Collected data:

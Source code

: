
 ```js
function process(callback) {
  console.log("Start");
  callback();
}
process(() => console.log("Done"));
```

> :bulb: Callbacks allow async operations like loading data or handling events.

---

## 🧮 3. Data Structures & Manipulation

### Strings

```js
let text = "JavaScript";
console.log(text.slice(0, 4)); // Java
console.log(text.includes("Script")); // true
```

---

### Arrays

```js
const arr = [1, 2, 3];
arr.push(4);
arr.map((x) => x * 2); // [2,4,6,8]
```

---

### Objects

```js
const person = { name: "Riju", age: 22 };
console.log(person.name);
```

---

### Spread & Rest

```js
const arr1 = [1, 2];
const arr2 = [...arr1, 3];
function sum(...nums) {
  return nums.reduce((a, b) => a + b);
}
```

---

» What is needed:
Could you retype all of the entries, leaving every character unchanged?

» Finished exercise:
Source code

:
 ```js
function process(callback) {
  console.log("Start");
  callback();
}
process(() => console.log("Done"));
```

> :bulb: Callbacks allow async operations like loading data or handling events.

---

## 🧮 3. Data Structures & Manipulation

### Strings

```js
let text = "JavaScript";
console.log(text.slice(0, 4)); // Java
console.log(text.includes("Script")); // true
```

---

### Arrays

```js
const arr = [1, 2, 3];
arr.push(4);
arr.map((x) => x * 2); // [2,4,6,8]
```

---

### Objects

```js
const person = { name: "Riju", age: 22 };
console.log(person.name);
```

---

### Spread & Rest

```js
const arr1 = [1, 2];
const arr2 = [...arr1, 3];
function sum(...nums) {
  return nums.reduce((a, b) => a + b);
}
```

---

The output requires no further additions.